> Activity: All of the entries below are to be retyped exactly.

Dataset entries

****************

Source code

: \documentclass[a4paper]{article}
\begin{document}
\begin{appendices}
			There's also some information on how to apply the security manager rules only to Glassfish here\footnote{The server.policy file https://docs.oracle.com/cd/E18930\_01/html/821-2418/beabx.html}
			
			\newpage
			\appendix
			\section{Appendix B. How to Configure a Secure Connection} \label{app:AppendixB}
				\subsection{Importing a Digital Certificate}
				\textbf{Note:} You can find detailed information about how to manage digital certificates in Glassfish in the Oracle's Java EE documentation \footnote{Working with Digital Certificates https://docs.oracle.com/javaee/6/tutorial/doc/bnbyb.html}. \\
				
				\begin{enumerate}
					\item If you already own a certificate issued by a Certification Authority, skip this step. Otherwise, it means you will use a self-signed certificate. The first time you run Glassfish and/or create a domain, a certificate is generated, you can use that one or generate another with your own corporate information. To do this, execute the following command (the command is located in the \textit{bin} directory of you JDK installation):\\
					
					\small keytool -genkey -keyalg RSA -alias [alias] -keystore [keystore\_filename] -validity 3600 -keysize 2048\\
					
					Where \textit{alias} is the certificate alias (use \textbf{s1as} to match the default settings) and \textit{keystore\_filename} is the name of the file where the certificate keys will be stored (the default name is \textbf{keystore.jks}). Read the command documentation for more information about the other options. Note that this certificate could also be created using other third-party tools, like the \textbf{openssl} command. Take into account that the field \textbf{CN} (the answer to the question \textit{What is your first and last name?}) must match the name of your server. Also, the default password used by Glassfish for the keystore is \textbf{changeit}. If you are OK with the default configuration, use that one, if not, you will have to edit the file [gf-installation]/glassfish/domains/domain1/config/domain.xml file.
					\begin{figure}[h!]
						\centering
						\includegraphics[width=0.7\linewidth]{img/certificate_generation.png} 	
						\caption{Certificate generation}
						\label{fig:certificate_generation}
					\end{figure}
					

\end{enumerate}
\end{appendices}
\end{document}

****************

> Solution for this problem:
Source code

: \documentclass[a4paper]{article}
\begin{document}
\begin{appendices}
			There's also some information on how to apply the security manager rules only to Glassfish here\footnote{The server.policy file https://docs.oracle.com/cd/E18930\_01/html/821-2418/beabx.html}
			
			\newpage
			\appendix
			\section{Appendix B. How to Configure a Secure Connection} \label{app:AppendixB}
				\subsection{Importing a Digital Certificate}
				\textbf{Note:} You can find detailed information about how to manage digital certificates in Glassfish in the Oracle's Java EE documentation \footnote{Working with Digital Certificates https://docs.oracle.com/javaee/6/tutorial/doc/bnbyb.html}. \\
				
				\begin{enumerate}
					\item If you already own a certificate issued by a Certification Authority, skip this step. Otherwise, it means you will use a self-signed certificate. The first time you run Glassfish and/or create a domain, a certificate is generated, you can use that one or generate another with your own corporate information. To do this, execute the following command (the command is located in the \textit{bin} directory of you JDK installation):\\
					
					\small keytool -genkey -keyalg RSA -alias [alias] -keystore [keystore\_filename] -validity 3600 -keysize 2048\\
					
					Where \textit{alias} is the certificate alias (use \textbf{s1as} to match the default settings) and \textit{keystore\_filename} is the name of the file where the certificate keys will be stored (the default name is \textbf{keystore.jks}). Read the command documentation for more information about the other options. Note that this certificate could also be created using other third-party tools, like the \textbf{openssl} command. Take into account that the field \textbf{CN} (the answer to the question \textit{What is your first and last name?}) must match the name of your server. Also, the default password used by Glassfish for the keystore is \textbf{changeit}. If you are OK with the default configuration, use that one, if not, you will have to edit the file [gf-installation]/glassfish/domains/domain1/config/domain.xml file.
					\begin{figure}[h!]
						\centering
						\includegraphics[width=0.7\linewidth]{img/certificate_generation.png} 	
						\caption{Certificate generation}
						\label{fig:certificate_generation}
					\end{figure}
					

\end{enumerate}
\end{appendices}
\end{document}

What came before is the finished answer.